Peter: I know your feelings on not wishing to add more context into SNOMED. Do you have a preference, then, for these valueset items?

Jim: Do I have a preference? Yes, I think because of the nature of the way the terms are being used that there's really not much benefit in adding them to SNOMED, and that they should be local value sets that are defined by FHIR, maintained by FHIR and used by FHIR. 


Update July 2019:

Jim:  While SNOMED International might, in general, wish to avoid adding a large number of context-less adjectives to the qualifier value hierarchy, we have to consider their use in a particular information model - in this case a FHIR Resource. Resource elements provide comprehensive definitions as to their meanings and thus provide adequate context; so that the use of a qualifier value - bound to that resource element - has an unambiguous meaning. The current hierarchical structure of the qualifier values causes more confusion than benefit. The use of standardized (coded) values in value sets bound to a data element reduces the variability in representation of equivalent values where lexical and language differences exist.

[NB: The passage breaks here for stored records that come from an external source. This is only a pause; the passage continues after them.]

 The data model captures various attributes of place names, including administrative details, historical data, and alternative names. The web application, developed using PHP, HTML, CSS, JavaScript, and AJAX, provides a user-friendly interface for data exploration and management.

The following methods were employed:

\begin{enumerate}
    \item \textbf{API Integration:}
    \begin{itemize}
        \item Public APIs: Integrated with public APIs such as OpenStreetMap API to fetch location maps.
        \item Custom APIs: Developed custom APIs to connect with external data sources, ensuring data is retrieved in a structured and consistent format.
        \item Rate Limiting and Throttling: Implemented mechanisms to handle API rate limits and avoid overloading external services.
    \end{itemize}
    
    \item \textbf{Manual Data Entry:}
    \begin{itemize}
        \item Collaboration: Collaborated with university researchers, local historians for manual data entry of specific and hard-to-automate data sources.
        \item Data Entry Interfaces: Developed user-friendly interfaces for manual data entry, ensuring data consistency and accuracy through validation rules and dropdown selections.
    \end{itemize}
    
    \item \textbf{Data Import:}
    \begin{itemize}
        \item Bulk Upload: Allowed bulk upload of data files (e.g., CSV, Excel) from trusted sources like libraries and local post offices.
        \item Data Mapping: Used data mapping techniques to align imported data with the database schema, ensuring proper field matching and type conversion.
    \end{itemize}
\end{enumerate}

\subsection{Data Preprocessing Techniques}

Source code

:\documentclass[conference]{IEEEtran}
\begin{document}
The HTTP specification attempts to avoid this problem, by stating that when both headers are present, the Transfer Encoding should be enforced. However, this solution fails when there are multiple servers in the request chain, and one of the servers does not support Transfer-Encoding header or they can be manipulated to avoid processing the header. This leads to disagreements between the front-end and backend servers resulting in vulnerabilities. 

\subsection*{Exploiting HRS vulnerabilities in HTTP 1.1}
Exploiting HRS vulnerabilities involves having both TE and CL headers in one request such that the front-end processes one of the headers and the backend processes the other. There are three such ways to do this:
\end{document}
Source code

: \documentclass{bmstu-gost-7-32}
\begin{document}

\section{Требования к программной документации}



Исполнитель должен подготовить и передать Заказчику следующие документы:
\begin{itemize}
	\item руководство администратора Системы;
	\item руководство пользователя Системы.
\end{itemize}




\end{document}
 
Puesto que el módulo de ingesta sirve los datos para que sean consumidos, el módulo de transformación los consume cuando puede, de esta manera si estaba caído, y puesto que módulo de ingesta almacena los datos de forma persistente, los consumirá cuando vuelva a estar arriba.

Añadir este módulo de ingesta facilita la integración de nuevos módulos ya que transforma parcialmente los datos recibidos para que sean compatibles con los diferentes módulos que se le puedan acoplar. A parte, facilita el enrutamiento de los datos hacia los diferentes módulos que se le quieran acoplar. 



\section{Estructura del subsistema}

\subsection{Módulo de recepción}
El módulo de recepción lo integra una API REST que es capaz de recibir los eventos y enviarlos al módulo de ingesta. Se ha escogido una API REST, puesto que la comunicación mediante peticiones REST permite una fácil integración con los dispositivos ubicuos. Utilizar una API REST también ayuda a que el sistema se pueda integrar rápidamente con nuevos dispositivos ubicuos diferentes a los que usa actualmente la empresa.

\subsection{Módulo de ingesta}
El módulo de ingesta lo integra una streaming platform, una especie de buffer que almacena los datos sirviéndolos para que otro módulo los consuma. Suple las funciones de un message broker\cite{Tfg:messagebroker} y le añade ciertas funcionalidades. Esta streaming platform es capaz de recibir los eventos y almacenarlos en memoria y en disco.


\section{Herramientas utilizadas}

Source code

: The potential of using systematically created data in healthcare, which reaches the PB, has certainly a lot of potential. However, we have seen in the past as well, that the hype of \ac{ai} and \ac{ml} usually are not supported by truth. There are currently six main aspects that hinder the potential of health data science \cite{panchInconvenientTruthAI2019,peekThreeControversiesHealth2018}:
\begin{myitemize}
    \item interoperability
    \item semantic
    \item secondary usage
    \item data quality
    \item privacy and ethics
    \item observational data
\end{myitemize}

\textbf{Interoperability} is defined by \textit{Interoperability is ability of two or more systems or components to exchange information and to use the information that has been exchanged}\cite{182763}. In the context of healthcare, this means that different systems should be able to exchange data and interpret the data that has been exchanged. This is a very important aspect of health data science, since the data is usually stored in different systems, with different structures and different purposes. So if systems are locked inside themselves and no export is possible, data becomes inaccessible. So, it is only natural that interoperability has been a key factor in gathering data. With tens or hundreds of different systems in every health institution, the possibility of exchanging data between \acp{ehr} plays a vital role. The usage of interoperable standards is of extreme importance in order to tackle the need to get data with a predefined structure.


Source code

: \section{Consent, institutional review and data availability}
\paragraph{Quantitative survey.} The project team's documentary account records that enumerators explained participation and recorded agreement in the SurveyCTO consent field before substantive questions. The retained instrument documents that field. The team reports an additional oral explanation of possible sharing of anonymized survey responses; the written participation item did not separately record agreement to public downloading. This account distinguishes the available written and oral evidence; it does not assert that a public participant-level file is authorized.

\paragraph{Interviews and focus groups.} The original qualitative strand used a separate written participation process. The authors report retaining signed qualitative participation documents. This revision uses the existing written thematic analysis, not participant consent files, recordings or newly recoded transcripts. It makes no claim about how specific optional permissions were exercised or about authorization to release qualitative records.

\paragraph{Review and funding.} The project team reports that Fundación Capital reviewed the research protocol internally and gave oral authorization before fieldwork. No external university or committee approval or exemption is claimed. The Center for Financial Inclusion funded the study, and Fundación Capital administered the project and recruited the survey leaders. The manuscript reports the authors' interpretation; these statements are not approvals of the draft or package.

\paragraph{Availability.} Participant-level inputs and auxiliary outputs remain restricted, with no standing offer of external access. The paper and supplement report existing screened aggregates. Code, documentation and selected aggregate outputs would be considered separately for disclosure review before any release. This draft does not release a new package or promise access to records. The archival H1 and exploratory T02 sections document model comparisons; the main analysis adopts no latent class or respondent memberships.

The challenge comes when SNOMED CT users try to find appropriate qualifiers to use in value sets and choose words instead of looking at the location in the terminology to determine the implied meaning. For example, the term "above" is a synonym for the concept 352730000 |Supra- (qualifier value)|, which is a topographic modifier. This then restricts the use of that "word" to a specific context.

If we look at some of the terms requested by HL7, such as "resolved", this could have many meanings, but when it is bound to a specific data element, the intended meaning is clear. It would be unmanageable to try and represent all of the intended meanings of the word "resolved" in SNOMED CT and would provide little benefit to users since the meaning is intrinsic to its use in the information model. The information model itself completes the full semantics of an instance of a data element. Since values from a particular element binding should usually not be mixed with values from another element, there is little risk for erroneous analytical results.

We are never going to stop users from using the same word to mean different things in their implementations, but we can at least provide them with the words they need in a standardized way. However, I do not believe we should go down the path of creating findings, nor do I recommend the use of clinical findings for these types of ordinal/nominal value sets.

As for the hierarchical relationships of qualifier values, these too are context dependent and should not be instantiated in SNOMED, CT since the needed hierarchical relationships would be inferred from the element binding.  This, in essence, means that the definition of the hierarchy within a value set would need to be used for subsumption testing as opposed to relying on the SNOMED CT hierarchy.